Financial Bailout as a VC Pitch

Suspend your imagination for a moment and imagine that Treasure Secretary Paulson is a one time successful entrepreneur who is coming to a VC looking to raise money for his next venture.  Perhaps that conversation would go something like this:

Paulson: So, I’m here to raise $700 billion dollars for my new venture.  I see a unique opportunity in the marketplace of which I want to take advantage.  I have built out the business plan, and am here to raise some money.

VC: OK.  So what’s the idea?

Paulson: I want to invest in some mortgages.

VC: Interesting.  And how do you plan to make money?

Paulson: Didn’t I cover this already?  I have a business plan.

VC: But we haven’t seen the business plan.

Paulson: And you won’t.

VC: I see.  Do you need all this money at once?

Paulson: Not really.

VC: Why are you asking for it all then?

Paulson: These are uncertain times, and I need to give the appearance that I have money.

VC: Oh, I see.  Do you have a plan for how you are going to use the money?

Paulson: Yes, I plan to make money with it.

VC: And what do I get for my money?

Paulson: <irritated> Business plan…

VC: What I meant to ask was whether I will get equity in this business?

Paulson: No.

VC: No upside for my money.

Paulson: Yeah, not really.

VC: Interesting.  Do I get a board seat?

Paulson: No.

VC: Any controls?

Paulson: Nope.

VC: No oversight?

Paulson: None.  Oh, and you have 2 days to make your decision.

VC: Well, that’s quite a bit of money, and not a lot of time.  Are you speaking with other investors?

Paulson: Nope.  You guys are the only game in town, but if you don’t invest now, you won’t see this opportunity again.  I will walk right out the door.

VC: And go where exactly?

Paulson: The door probably leads outside, no?  Listen, you look like a nice guy.  Let me share a little bit of my business plan with you.

Business Plan Projections

VC: That’s pretty optimistic.  How accurate and or robust is your model?

Paulson: I can tell you this much…it’s better than the ones used to value the mortgages in the first place.  We actually handle a 10 sigma event.  We even went so far as to model an 11 sigma event, but that won’t ever happen. 

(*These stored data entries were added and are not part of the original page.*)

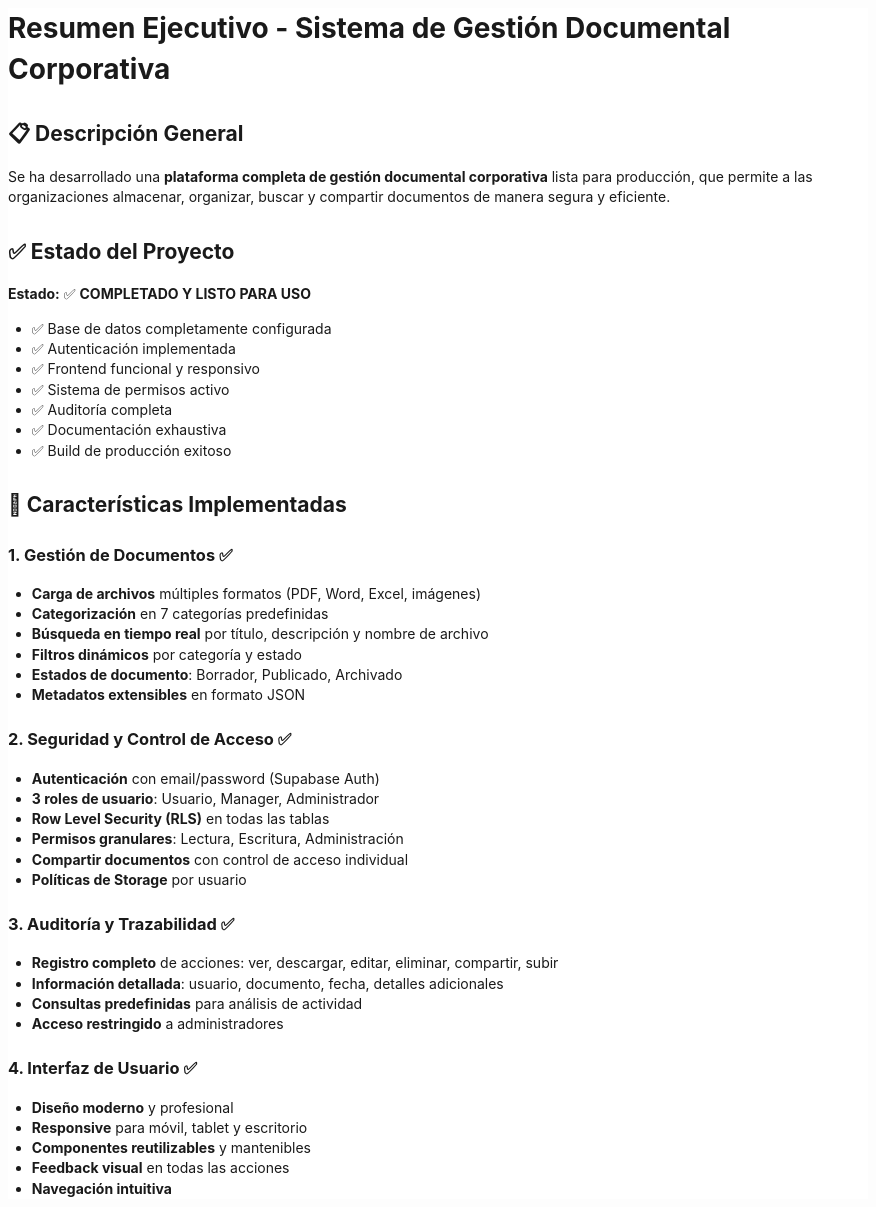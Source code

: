 # Resumen Ejecutivo - Sistema de Gestión Documental Corporativa

## 📋 Descripción General

Se ha desarrollado una **plataforma completa de gestión documental corporativa** lista para producción, que permite a las organizaciones almacenar, organizar, buscar y compartir documentos de manera segura y eficiente.

## ✅ Estado del Proyecto

**Estado:** ✅ **COMPLETADO Y LISTO PARA USO**

- ✅ Base de datos completamente configurada
- ✅ Autenticación implementada
- ✅ Frontend funcional y responsivo
- ✅ Sistema de permisos activo
- ✅ Auditoría completa
- ✅ Documentación exhaustiva
- ✅ Build de producción exitoso

## 🎯 Características Implementadas

### 1. Gestión de Documentos ✅
- **Carga de archivos** múltiples formatos (PDF, Word, Excel, imágenes)
- **Categorización** en 7 categorías predefinidas
- **Búsqueda en tiempo real** por título, descripción y nombre de archivo
- **Filtros dinámicos** por categoría y estado
- **Estados de documento**: Borrador, Publicado, Archivado
- **Metadatos extensibles** en formato JSON

### 2. Seguridad y Control de Acceso ✅
- **Autenticación** con email/password (Supabase Auth)
- **3 roles de usuario**: Usuario, Manager, Administrador
- **Row Level Security (RLS)** en todas las tablas
- **Permisos granulares**: Lectura, Escritura, Administración
- **Compartir documentos** con control de acceso individual
- **Políticas de Storage** por usuario

### 3. Auditoría y Trazabilidad ✅
- **Registro completo** de acciones: ver, descargar, editar, eliminar, compartir, subir
- **Información detallada**: usuario, documento, fecha, detalles adicionales
- **Consultas predefinidas** para análisis de actividad
- **Acceso restringido** a administradores

### 4. Interfaz de Usuario ✅
- **Diseño moderno** y profesional
- **Responsive** para móvil, tablet y escritorio
- **Componentes reutilizables** y mantenibles
- **Feedback visual** en todas las acciones
- **Navegación intuitiva**
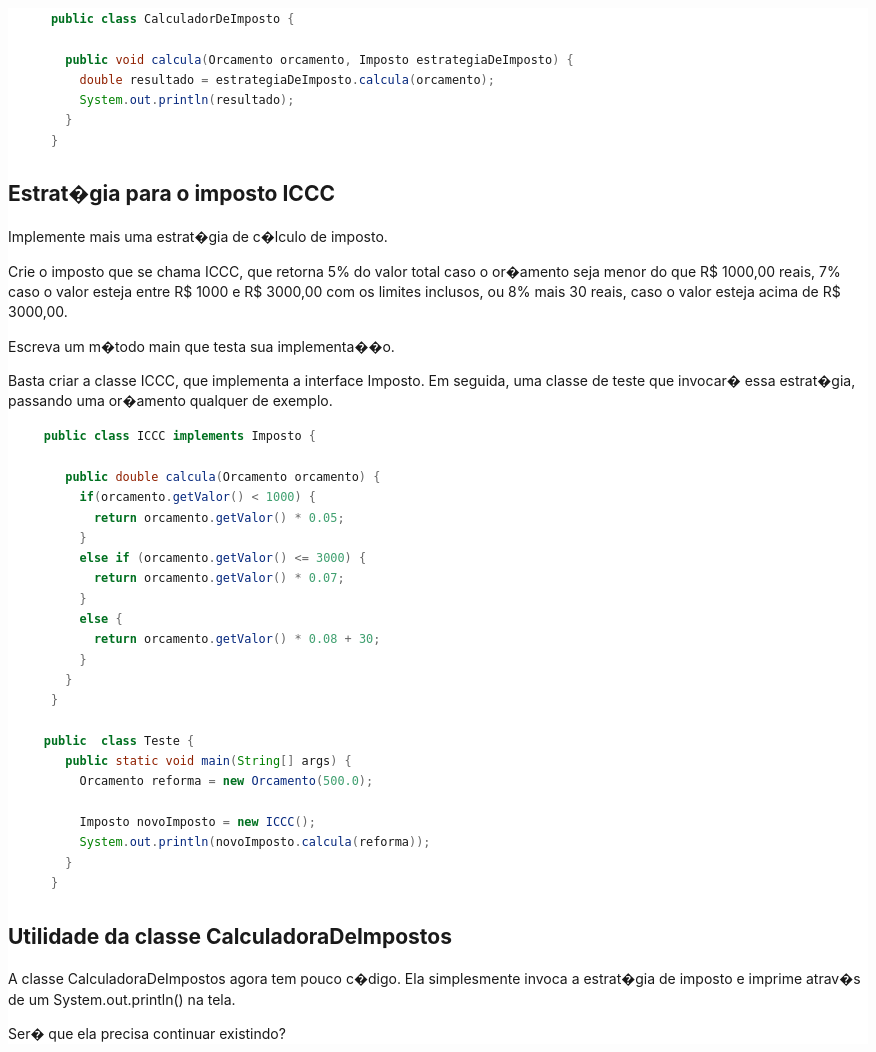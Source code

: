 
```java
      public class CalculadorDeImposto {

        public void calcula(Orcamento orcamento, Imposto estrategiaDeImposto) {
          double resultado = estrategiaDeImposto.calcula(orcamento);
          System.out.println(resultado);
        }
      }
```

<h2>Estrat�gia para o imposto ICCC</h2>
Implemente mais uma estrat�gia de c�lculo de imposto.

Crie o imposto que se chama ICCC, que retorna 5% do valor total caso o or�amento seja menor do que R$ 1000,00 reais, 7% caso o valor esteja entre R$ 1000 e R$ 3000,00 com os limites inclusos, ou 8% mais 30 reais, caso o valor esteja acima de R$ 3000,00.

Escreva um m�todo main que testa sua implementa��o.

Basta criar a classe ICCC, que implementa a interface Imposto. Em seguida, uma classe de teste que invocar� essa estrat�gia, passando uma or�amento qualquer de exemplo.

```java
     public class ICCC implements Imposto {

        public double calcula(Orcamento orcamento) {
          if(orcamento.getValor() < 1000) {
            return orcamento.getValor() * 0.05;
          }
          else if (orcamento.getValor() <= 3000) {
            return orcamento.getValor() * 0.07;
          }
          else {
            return orcamento.getValor() * 0.08 + 30;
          }
        }
      }

     public  class Teste {
        public static void main(String[] args) {
          Orcamento reforma = new Orcamento(500.0);

          Imposto novoImposto = new ICCC();
          System.out.println(novoImposto.calcula(reforma));
        }
      }

```

<h2>Utilidade da classe CalculadoraDeImpostos</h2>

A classe CalculadoraDeImpostos agora tem pouco c�digo. Ela simplesmente invoca a estrat�gia de imposto e imprime atrav�s de um System.out.println() na tela.

Ser� que ela precisa continuar existindo?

Of course, I say all this with my tongue placed firmly in cheek, but I have to say, I am pretty surprised at the evolution of this package and the discussion around it.  I want to be very clear on my economic viewpoint: liquidity and credit availability in the market are absolutely critical right now.  However, if the American public is going to take on the role of investor, there should be a well thought out plan, controls, and upside participation.  Huge risk with little upside is hardly a good investment.  Why is it that Warren Buffett is the only investor who can negotiate a great deal?  The bailout package is being sponsored by an entity with vastly more money in their coffers than Mr. Buffett.  It’s a funny thing, the way deal making is supposed to work – when you have the money, and the other person needs the money, and they need it very badly, you are generally in the better position.